Work required:
Only lines with the string "allows" should be returned from the data below.

--- Data for the task Enclosed Below ---

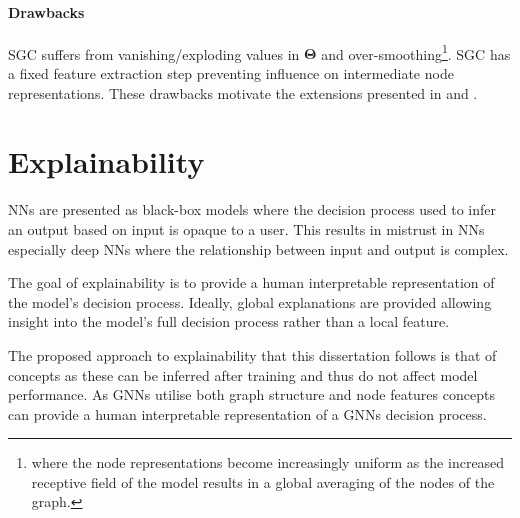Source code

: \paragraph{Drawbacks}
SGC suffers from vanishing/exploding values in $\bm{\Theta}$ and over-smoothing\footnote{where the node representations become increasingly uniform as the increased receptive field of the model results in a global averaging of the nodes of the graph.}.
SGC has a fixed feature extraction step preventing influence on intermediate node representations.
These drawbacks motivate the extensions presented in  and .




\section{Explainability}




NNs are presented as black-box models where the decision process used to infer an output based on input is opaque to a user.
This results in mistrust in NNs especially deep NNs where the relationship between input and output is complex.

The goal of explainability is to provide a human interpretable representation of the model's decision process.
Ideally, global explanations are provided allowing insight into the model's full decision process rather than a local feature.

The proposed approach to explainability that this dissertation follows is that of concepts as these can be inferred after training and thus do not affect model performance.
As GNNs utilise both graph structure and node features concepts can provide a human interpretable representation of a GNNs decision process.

--- End of Enclosed Data for the task ---
--- Data for the task Enclosed Below ---

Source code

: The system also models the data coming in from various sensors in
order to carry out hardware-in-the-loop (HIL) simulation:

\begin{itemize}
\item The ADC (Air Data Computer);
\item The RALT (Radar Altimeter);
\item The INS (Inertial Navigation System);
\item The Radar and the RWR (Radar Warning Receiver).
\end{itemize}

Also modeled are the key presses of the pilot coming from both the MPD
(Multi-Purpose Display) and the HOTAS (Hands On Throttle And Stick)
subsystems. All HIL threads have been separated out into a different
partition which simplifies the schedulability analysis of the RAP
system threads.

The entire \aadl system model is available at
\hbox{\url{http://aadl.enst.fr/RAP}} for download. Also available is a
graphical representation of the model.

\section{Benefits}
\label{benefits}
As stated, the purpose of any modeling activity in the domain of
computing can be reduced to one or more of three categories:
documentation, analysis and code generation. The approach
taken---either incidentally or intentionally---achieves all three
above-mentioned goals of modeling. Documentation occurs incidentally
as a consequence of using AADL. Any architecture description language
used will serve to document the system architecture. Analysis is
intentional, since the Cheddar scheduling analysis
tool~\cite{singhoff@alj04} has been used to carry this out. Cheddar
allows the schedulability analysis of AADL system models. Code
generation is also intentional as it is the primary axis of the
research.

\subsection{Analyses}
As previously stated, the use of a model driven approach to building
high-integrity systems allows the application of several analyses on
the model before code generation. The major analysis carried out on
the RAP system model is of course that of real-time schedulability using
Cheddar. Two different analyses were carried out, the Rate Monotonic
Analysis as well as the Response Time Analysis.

--- End of Enclosed Data for the task ---

Output for this task:
allows the schedulability analysis of AADL system models. Code
high-integrity systems allows the application of several analyses on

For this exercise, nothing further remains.